By Charlie Oglesby
One certainty is that little is certain. A prudent person expects certain expectations in this world to be broken. This is not a bad thing. We must learn to hold our plans with an open hand, listen to God, and smile as His purposes unfold. Don’t get me wrong, I’m not presenting an excuse to forego planning or dismiss one’s desires as invalid.
By late Tuesday afternoon the tents and chairs were set up, the sound system was ready to go, and our team was all together. But where were all the people? I was expecting to double the number of attendees from the first night as word spread across the network of dirt paths, through the village, and beyond. The rain had even held off! Earlier I had strolled the main road, along with my young friend David, inviting people to the meeting. Most replied with, “Tourage” (I’m coming). Now it was getting toward evening and we needed to start. As the singers began belting out tunes the speakers were reoriented so that those passing along the road could hear. Of the fifty or so people some sat and watched, others prayed, and the rest joined in song.
Even with the low attendance we needed to start. Flashing his megawatt smile, Pastor Gaspar got on the mic and offered a warm welcome to the guests and to give praises to God. After a few rounds of singing and dancing it was Sandrali’s turn. The number had increased some, but the crowd was still noticeably small. This was not acceptable for Sandrali. The first thing that Sandrali did was to mobilize those in attendance. He said that now we’re all going to go outside the walls and invite more people. There was excitement as everyone stood up and began to disperse. For about 15 minutes our band of 50ish people walked the road inviting others to come. There would be music, preaching, and a film. All were welcome, “Karibu”!
Upon returning to the site and getting seated there may have been a few more people, but nowhere near the 200 that I had expected earlier in the day. But as I considered the situation, I was at total peace with the outcome. Sandrali’s call for people to go out and invite others is what was important this night. It allowed everyone, not just the singers, preachers, and pastors, to be an active part of what was happening. It reminded us that we all have a role to play in sharing the gospel. Mobilizing everyone at once made it less intimidating for those who were typically too shy to go out and invite others. It showed the community that what happens at Faith Village is for the community. It’s not an island where Muzungos (white people) show up periodically and do their own thing. We want to engage with and be a blessing to the community.
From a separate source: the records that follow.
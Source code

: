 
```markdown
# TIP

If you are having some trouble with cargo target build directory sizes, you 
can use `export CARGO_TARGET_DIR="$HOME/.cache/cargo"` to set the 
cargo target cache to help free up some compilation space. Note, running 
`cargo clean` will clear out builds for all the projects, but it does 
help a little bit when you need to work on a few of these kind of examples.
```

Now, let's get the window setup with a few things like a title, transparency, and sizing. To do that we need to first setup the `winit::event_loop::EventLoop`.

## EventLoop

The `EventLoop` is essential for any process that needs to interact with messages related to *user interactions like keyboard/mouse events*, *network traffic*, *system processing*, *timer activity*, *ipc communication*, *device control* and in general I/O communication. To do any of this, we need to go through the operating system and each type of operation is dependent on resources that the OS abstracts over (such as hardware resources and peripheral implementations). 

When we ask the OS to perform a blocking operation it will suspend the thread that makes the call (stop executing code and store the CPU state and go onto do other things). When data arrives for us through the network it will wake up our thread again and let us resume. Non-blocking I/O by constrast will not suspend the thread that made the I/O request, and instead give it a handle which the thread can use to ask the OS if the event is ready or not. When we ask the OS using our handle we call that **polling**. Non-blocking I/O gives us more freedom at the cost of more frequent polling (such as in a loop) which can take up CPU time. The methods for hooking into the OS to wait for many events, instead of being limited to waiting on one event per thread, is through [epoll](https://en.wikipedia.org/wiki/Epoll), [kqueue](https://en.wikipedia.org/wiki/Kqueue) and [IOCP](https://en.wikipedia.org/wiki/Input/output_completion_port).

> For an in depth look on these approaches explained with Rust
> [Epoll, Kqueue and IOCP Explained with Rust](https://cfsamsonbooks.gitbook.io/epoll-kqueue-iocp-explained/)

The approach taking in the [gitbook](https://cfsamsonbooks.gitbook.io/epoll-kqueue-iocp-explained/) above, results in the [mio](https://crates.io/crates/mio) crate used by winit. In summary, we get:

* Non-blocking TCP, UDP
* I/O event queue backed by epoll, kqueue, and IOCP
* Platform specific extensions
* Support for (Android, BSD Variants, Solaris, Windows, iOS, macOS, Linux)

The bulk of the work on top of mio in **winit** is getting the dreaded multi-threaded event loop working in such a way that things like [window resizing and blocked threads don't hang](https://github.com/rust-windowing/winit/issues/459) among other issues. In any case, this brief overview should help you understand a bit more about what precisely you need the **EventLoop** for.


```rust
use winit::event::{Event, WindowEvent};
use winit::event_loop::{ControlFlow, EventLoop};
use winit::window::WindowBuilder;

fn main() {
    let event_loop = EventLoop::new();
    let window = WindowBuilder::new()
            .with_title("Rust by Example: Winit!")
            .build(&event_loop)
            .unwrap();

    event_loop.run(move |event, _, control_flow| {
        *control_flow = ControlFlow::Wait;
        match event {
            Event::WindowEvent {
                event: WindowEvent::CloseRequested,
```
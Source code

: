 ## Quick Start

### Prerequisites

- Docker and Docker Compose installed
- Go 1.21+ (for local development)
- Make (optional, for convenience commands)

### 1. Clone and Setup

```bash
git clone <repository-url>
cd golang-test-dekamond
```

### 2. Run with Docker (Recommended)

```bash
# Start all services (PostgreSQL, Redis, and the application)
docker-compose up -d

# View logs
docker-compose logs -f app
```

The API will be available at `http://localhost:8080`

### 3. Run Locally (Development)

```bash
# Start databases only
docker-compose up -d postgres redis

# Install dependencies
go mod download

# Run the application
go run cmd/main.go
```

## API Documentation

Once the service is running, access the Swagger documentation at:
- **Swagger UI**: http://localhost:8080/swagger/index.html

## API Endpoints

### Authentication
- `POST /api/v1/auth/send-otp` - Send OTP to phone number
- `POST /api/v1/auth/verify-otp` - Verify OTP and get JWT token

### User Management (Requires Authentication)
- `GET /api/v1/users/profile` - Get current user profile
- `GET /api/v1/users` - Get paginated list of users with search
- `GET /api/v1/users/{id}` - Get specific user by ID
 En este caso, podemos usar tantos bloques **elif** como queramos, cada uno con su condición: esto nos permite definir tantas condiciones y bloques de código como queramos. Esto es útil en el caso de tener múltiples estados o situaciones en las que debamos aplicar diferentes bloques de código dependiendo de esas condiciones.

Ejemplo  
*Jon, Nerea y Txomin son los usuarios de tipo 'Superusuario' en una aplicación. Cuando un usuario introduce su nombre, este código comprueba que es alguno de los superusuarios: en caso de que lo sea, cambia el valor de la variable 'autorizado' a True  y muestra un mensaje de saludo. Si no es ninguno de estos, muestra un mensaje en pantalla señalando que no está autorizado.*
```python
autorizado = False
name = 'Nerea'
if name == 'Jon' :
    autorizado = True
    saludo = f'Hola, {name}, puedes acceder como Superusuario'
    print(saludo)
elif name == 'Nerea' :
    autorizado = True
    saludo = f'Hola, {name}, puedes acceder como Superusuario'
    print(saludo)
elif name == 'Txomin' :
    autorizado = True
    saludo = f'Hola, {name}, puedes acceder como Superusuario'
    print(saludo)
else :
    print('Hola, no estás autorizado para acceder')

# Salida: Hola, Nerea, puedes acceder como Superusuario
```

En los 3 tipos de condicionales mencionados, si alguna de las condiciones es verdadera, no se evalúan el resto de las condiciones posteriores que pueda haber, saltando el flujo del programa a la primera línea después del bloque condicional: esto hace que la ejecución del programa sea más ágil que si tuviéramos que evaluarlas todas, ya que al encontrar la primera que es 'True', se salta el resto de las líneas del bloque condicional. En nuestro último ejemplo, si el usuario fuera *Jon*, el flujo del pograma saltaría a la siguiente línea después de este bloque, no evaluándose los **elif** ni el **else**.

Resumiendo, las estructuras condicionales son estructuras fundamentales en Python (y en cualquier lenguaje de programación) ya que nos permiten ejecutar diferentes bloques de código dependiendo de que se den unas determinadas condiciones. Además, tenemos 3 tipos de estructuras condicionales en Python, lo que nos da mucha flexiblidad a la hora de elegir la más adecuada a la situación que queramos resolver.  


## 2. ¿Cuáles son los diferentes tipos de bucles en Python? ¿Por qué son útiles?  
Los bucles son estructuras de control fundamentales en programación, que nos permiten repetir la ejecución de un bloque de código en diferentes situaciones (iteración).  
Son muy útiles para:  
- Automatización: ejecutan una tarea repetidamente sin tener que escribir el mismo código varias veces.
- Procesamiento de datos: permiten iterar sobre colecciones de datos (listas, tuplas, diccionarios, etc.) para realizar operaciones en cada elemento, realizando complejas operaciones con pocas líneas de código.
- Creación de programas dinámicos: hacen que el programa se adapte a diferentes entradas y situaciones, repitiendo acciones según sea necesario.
Later in the evening Sandrali shared the gospel and people responded. We danced and we sang. We also finished showing the “Jesus Film” to the delight of all, especially the kids. Those who know Jesus were encouraged as we were reminded of His abundant and sacrificial love. But what I will remember most about the night was Sandrali’s call to all to go out and be a part of inviting others. It was a challenge to do what we can. Even to go beyond our comfort level. Then we leave the results up to God.